BEGIN

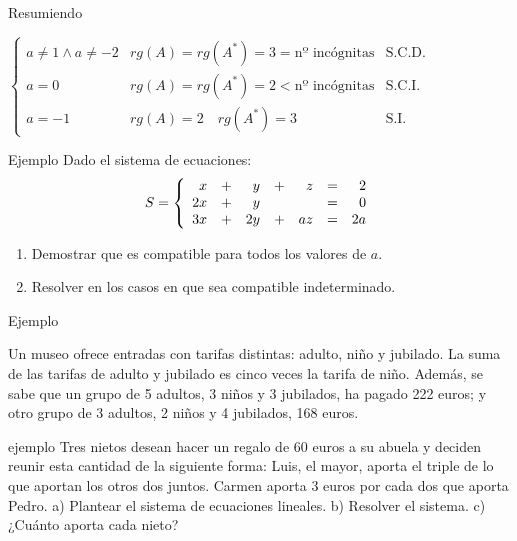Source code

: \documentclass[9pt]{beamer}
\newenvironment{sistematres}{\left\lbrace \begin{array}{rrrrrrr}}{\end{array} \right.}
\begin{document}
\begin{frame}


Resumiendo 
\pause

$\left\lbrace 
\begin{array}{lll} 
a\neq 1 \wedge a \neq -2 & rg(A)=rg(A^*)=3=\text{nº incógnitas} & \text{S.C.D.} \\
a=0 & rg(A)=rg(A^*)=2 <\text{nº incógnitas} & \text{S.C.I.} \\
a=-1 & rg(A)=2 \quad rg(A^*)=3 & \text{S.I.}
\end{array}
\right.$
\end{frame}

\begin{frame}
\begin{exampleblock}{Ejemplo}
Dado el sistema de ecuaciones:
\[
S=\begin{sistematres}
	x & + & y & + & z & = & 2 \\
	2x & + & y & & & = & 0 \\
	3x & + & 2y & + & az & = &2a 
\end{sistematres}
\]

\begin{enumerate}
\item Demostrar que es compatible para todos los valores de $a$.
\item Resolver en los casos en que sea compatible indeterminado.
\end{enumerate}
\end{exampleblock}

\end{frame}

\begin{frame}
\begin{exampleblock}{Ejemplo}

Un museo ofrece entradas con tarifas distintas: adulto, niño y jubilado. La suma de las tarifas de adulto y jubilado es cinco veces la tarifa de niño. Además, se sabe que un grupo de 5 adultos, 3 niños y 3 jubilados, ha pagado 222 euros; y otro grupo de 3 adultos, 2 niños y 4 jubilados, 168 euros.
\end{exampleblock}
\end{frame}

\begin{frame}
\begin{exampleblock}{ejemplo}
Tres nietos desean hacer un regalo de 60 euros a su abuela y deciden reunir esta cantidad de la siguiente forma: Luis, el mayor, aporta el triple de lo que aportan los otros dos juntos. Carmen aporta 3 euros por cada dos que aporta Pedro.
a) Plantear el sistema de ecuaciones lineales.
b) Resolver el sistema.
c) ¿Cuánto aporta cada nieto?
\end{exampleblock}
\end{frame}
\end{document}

END
BEGIN

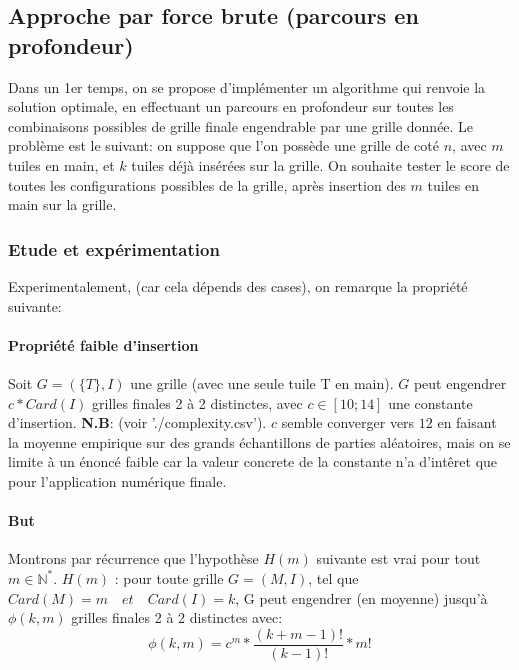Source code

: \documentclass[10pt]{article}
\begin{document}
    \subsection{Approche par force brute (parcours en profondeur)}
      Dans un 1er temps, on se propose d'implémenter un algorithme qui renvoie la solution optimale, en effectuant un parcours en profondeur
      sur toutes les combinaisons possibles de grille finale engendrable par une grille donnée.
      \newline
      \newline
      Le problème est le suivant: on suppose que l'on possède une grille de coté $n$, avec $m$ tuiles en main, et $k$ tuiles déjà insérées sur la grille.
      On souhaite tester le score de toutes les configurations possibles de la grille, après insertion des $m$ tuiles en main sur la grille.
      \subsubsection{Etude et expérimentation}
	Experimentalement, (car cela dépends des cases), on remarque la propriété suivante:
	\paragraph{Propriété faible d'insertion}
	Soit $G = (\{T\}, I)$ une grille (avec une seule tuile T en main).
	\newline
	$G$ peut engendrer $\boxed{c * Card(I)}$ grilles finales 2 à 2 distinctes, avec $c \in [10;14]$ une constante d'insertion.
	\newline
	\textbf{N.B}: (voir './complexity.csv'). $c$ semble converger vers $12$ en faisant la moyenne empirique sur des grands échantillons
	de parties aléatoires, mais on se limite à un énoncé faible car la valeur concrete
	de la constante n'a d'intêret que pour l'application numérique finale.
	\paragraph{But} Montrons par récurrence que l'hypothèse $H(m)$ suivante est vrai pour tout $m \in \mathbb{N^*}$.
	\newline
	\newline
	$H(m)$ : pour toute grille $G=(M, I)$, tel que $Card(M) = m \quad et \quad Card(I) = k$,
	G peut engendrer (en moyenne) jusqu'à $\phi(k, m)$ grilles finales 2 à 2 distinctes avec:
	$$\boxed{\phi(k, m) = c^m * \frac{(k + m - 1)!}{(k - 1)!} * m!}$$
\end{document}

END

* What you are asked to do
Report every line in the data that holds "peut", copying each one.

* Exercise result
	$G$ peut engendrer $\boxed{c * Card(I)}$ grilles finales 2 à 2 distinctes, avec $c \in [10;14]$ une constante d'insertion.
	G peut engendrer (en moyenne) jusqu'à $\phi(k, m)$ grilles finales 2 à 2 distinctes avec:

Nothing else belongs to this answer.